NHS becomes political football as electioneering kicks offBMJ 2019; 367 doi: https://doi.org/10.1136/bmj.l6375 (Published 05 November 2019) Cite this as: BMJ 2019;367:l6375
The UK election season kicked off last weekend amid what is already shaping up to be a hard fought match between the country’s two bitterest rivals. Almost immediately, NHS leaders called on politicians not to use the NHS as a “political football”—a familiar call during UK general elections.
But when the whistle blew, Labour immediately went on the attack against the Conservatives by revealing the results of a freedom of information request that they said showed a big increase in the number of cancelled operations. Between April 2018 and March 2019 a total of 78 981 elective and urgent operations in England were cancelled, the data showed—less than in 2017-18 (81 565) but more than in 2016-17 (74 170). Staffing problems and equipment failures were responsible for more than 15 000 cancelled operations last year, Labour said.
Perhaps sensing an open goal, Labour’s shadow health and social care secretary, Jonathan Ashworth, said, “The simple truth is, under the Tories, patients wait longer and longer for vital care. This general election is about the future of the NHS and ensuring quality care for all.”
Ashworth said that Labour would fully fund the NHS, recruit the doctors and nurses it needs, and safeguard the NHS from a “Trump deal sell off” that could cost the NHS £500m a week.”1
Commenting on the findings, BMA council chair Chaand Nagpaul said, “We need to see investment and extra resources across the entire health service to avoid more patients being denied the care that they need.”
After being under pressure in the opening exchanges, the health and social care secretary, Matt Hancock, sought to turn defence into attack, taking to Twitter to rebut Labour’s claims, which he described as “exactly the sort of irresponsible scaremongering doctors [are] complaining about.”2 He said that the number of cancelled operations was down and that 90% of those that were cancelled were rebooked within 28 days. “Labour are spreading this nonsense because they have nothing positive to say,” Hancock said.
The government tried to get on the front foot on 3 November when Boris Johnson said in an interview with Sky News that the Tories would build 40 new hospitals.3 “We’re beginning with six, and 20 hospital upgrades,” Johnson said. He said that the remaining 34 hospitals would be built in the next 10 years.
But Ashworth said that Johnson was “again trying to mislead people by saying his government will build new hospitals when this claim has been proven to be false.” He added, “It is also laughable for him to say he wants to bring down GP waiting times when under the Conservatives we’re seeing the first sustained fall in GP numbers for 50 years. You can’t trust a word Boris Johnson says, and you can’t trust the Tories with the NHS.”
With the contest heating up, Chris Hopson, chief executive of NHS Providers, and Carrie MacEwen, chair of the Academy of Medical Royal Colleges, stepped in to referee and issue a yellow card to both sides.

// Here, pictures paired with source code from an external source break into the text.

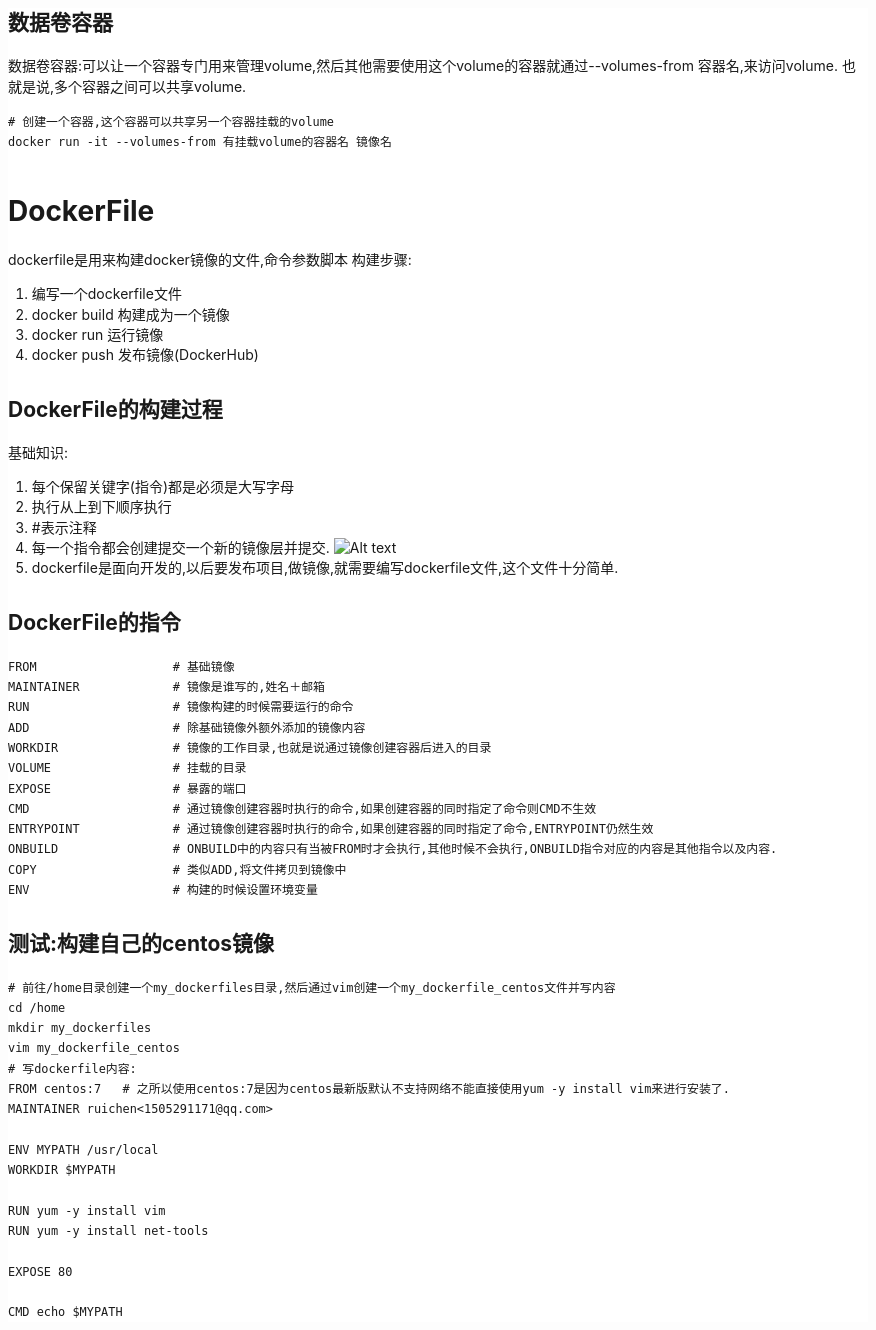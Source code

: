  ## 数据卷容器
 数据卷容器:可以让一个容器专门用来管理volume,然后其他需要使用这个volume的容器就通过--volumes-from 容器名,来访问volume.
 也就是说,多个容器之间可以共享volume.
 ```shell
 # 创建一个容器,这个容器可以共享另一个容器挂载的volume
 docker run -it --volumes-from 有挂载volume的容器名 镜像名
 ```

# DockerFile
dockerfile是用来构建docker镜像的文件,命令参数脚本
构建步骤:
1. 编写一个dockerfile文件
2. docker build 构建成为一个镜像
3. docker run 运行镜像
4. docker push 发布镜像(DockerHub)

## DockerFile的构建过程
基础知识:
1. 每个保留关键字(指令)都是必须是大写字母
2. 执行从上到下顺序执行
3. #表示注释
4. 每一个指令都会创建提交一个新的镜像层并提交.
![Alt text](image-6.png)
5. dockerfile是面向开发的,以后要发布项目,做镜像,就需要编写dockerfile文件,这个文件十分简单.

## DockerFile的指令
```shell
FROM                   # 基础镜像
MAINTAINER             # 镜像是谁写的,姓名＋邮箱
RUN                    # 镜像构建的时候需要运行的命令
ADD                    # 除基础镜像外额外添加的镜像内容
WORKDIR                # 镜像的工作目录,也就是说通过镜像创建容器后进入的目录
VOLUME                 # 挂载的目录
EXPOSE                 # 暴露的端口
CMD                    # 通过镜像创建容器时执行的命令,如果创建容器的同时指定了命令则CMD不生效
ENTRYPOINT             # 通过镜像创建容器时执行的命令,如果创建容器的同时指定了命令,ENTRYPOINT仍然生效
ONBUILD                # ONBUILD中的内容只有当被FROM时才会执行,其他时候不会执行,ONBUILD指令对应的内容是其他指令以及内容.
COPY                   # 类似ADD,将文件拷贝到镜像中
ENV                    # 构建的时候设置环境变量
```

## 测试:构建自己的centos镜像
```shell
# 前往/home目录创建一个my_dockerfiles目录,然后通过vim创建一个my_dockerfile_centos文件并写内容
cd /home
mkdir my_dockerfiles
vim my_dockerfile_centos
# 写dockerfile内容:
FROM centos:7   # 之所以使用centos:7是因为centos最新版默认不支持网络不能直接使用yum -y install vim来进行安装了.
MAINTAINER ruichen<1505291171@qq.com>

ENV MYPATH /usr/local
WORKDIR $MYPATH

RUN yum -y install vim
RUN yum -y install net-tools

EXPOSE 80

CMD echo $MYPATH
```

Writing in the Times, MacEwen said that although promises to save the NHS were “guaranteed vote bait” it was not right for politicians to use it.4 “The NHS’s role is to manage the health of the nation, not to be used as a tool to swing voters in a three way marginal,” MacEwen said. She warned that using the NHS in a bid to win the election could subject it to “irrational, undeliverable promises or even outright lies.”
Also writing in the Times, Hopson said that a “bidding war between the main parties as to who is the best friend of the NHS” had already begun.5 “This may be expressed in competing commitments to increased NHS budgets,” he said. “But voters beware. The NHS has, in the past, been a serial victim of politicians slicing and dicing funding numbers and making empty promises that were never actually delivered.”
As yet there haven’t been any calls for a VAR (video assistant referee6) on the campaign trail, but in these unprecedented political times we can’t rule anything out.